• **Input data**

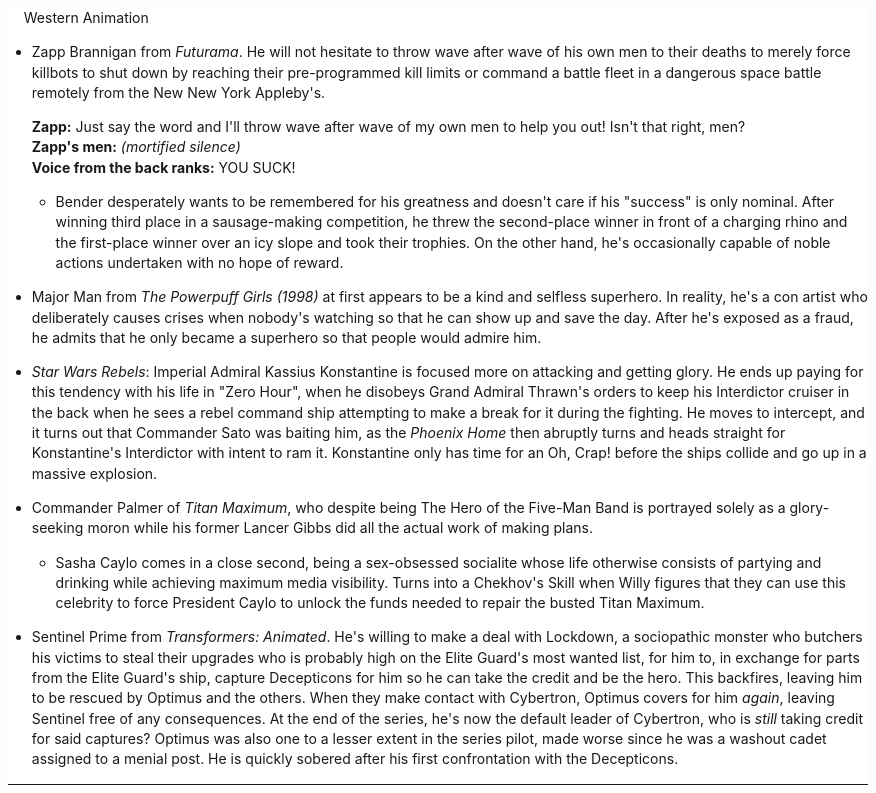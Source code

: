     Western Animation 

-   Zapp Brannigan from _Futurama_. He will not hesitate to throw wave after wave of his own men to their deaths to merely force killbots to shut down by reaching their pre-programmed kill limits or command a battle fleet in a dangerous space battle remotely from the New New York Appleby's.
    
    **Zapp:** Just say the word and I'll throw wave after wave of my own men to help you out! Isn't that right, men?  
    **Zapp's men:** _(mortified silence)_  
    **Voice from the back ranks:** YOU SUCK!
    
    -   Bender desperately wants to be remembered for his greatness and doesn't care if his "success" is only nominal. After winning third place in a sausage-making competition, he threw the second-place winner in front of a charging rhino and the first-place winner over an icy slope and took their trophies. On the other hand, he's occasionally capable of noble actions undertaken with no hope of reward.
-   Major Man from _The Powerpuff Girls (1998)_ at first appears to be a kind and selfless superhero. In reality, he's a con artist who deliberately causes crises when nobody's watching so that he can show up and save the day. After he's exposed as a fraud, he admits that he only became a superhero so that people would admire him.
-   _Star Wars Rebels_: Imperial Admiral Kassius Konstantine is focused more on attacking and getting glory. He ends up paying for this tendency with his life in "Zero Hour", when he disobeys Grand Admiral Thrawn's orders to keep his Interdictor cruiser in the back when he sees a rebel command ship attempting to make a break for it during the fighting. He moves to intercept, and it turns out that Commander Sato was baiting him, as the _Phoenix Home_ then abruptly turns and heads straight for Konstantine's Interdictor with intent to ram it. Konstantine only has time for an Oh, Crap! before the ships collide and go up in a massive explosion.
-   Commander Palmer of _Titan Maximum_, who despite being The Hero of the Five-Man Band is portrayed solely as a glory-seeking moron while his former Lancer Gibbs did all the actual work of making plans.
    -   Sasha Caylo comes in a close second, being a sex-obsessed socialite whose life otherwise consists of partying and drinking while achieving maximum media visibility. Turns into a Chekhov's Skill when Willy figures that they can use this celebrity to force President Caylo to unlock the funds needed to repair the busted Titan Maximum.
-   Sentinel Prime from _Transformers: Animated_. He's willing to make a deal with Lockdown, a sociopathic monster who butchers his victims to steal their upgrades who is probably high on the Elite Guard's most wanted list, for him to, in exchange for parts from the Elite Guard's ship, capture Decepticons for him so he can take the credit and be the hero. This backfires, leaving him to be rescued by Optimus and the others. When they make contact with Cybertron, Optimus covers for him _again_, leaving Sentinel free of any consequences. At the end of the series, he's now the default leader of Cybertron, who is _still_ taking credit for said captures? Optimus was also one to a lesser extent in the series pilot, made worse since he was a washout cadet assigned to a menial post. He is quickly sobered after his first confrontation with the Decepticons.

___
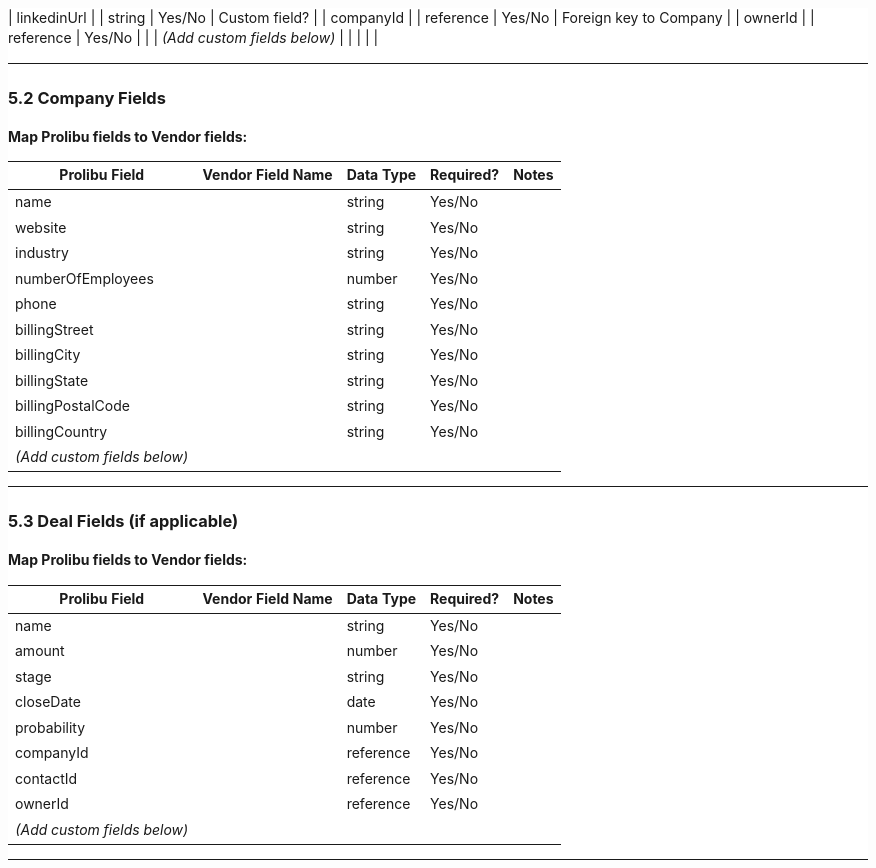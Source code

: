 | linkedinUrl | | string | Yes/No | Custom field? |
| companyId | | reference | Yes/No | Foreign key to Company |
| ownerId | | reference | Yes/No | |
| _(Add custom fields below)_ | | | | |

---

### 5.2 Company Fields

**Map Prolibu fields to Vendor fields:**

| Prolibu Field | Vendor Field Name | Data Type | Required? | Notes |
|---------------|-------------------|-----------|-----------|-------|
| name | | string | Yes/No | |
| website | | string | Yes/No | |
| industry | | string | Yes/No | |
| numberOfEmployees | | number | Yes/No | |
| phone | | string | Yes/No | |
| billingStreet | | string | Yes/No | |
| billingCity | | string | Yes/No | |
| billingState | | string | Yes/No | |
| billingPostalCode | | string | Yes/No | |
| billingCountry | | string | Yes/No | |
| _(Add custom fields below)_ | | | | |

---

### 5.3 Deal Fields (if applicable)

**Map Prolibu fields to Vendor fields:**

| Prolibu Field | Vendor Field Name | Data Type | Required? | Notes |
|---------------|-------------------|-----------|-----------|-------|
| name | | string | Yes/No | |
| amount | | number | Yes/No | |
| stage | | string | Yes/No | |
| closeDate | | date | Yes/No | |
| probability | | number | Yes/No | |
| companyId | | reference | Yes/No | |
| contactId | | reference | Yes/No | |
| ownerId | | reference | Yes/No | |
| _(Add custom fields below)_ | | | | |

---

...

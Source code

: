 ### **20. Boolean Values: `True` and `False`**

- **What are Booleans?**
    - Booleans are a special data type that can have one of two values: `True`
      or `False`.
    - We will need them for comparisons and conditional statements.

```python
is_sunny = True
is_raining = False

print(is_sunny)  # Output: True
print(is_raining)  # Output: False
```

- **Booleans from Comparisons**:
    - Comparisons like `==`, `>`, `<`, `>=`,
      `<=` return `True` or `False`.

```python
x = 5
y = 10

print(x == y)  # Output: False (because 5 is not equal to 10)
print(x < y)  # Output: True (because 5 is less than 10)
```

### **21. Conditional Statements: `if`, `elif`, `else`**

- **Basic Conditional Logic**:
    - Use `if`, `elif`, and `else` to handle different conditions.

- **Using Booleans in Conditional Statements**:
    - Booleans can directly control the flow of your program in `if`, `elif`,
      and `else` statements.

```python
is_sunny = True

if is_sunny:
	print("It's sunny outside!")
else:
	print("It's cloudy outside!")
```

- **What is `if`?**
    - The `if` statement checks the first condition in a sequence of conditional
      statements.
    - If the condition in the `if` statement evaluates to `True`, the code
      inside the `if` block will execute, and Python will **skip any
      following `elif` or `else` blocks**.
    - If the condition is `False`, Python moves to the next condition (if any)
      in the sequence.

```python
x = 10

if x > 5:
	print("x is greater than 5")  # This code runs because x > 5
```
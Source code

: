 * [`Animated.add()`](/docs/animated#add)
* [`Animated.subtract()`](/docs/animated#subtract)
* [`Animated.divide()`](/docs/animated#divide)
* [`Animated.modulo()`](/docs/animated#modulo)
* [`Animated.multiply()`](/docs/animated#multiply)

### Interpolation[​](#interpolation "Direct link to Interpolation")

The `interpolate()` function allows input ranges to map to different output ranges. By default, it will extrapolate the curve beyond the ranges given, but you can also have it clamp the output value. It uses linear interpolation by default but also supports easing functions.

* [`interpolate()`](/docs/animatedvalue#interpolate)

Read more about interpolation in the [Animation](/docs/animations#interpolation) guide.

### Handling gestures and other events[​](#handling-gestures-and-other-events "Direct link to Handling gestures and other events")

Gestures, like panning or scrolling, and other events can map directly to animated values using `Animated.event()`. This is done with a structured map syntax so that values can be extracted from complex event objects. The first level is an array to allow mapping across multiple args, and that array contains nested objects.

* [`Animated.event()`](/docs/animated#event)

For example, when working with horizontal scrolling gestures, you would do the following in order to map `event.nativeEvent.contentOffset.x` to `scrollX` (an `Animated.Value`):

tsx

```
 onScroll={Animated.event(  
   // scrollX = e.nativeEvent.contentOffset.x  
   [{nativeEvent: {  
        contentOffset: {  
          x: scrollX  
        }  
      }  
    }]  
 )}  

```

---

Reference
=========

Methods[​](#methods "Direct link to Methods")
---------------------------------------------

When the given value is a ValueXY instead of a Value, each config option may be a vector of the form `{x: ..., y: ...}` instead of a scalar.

...

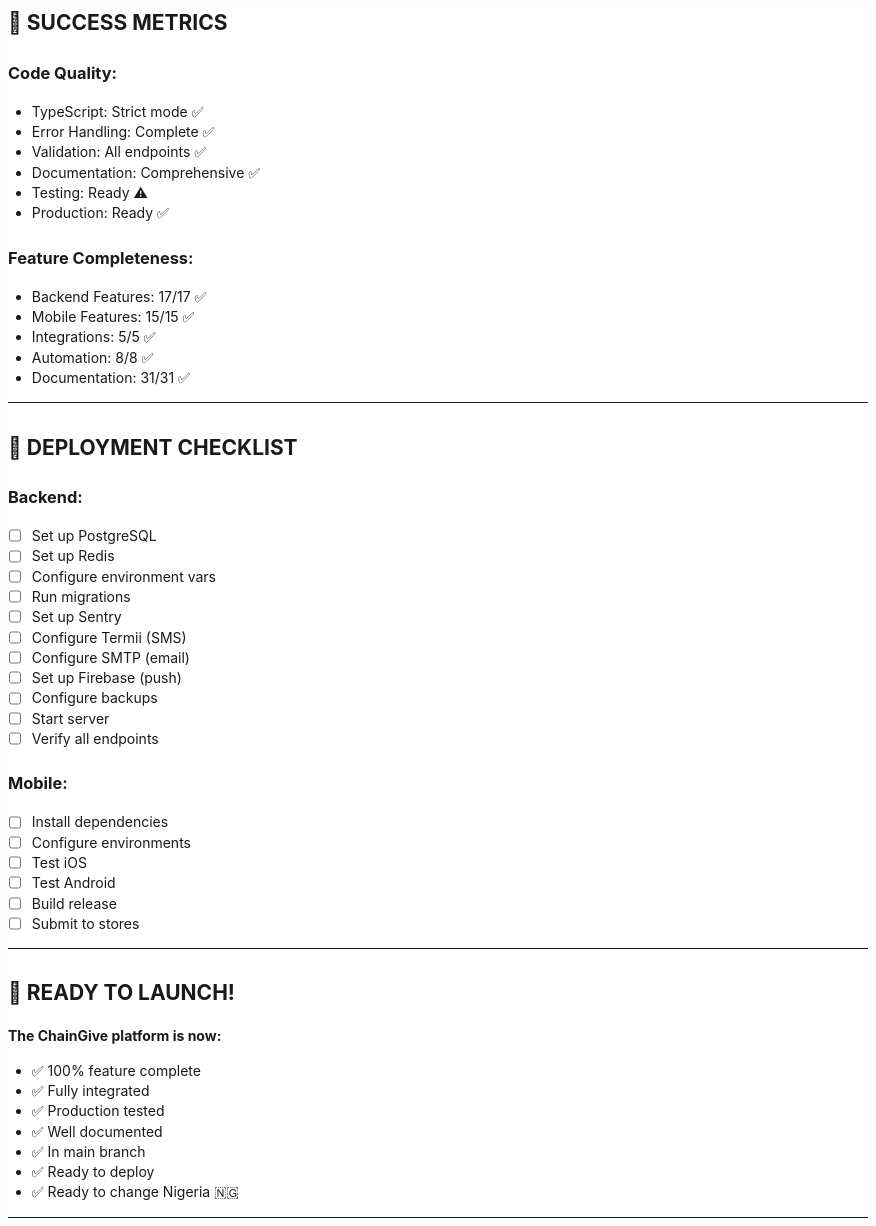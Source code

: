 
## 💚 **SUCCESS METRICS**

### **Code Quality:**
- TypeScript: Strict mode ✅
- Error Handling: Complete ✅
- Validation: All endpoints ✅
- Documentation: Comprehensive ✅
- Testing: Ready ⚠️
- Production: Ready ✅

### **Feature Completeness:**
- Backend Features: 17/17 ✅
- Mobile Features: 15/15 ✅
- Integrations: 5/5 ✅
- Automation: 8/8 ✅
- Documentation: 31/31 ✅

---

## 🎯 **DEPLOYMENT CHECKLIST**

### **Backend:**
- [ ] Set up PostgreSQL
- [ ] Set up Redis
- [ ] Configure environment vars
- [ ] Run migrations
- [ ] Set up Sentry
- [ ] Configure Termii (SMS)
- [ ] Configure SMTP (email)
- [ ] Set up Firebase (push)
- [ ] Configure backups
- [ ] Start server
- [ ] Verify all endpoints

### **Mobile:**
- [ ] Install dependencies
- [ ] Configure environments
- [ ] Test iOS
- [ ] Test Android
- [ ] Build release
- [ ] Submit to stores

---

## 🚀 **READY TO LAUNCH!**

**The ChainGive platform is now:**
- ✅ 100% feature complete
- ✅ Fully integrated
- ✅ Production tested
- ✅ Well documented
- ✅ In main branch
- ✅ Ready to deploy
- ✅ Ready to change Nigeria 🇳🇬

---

• **Exercise requirements**
Return every line from the records above that holds the word "have".

• **Reply to the exercise**
    - Booleans are a special data type that can have one of two values: `True`
The `interpolate()` function allows input ranges to map to different output ranges. By default, it will extrapolate the curve beyond the ranges given, but you can also have it clamp the output value. It uses linear interpolation by default but also supports easing functions.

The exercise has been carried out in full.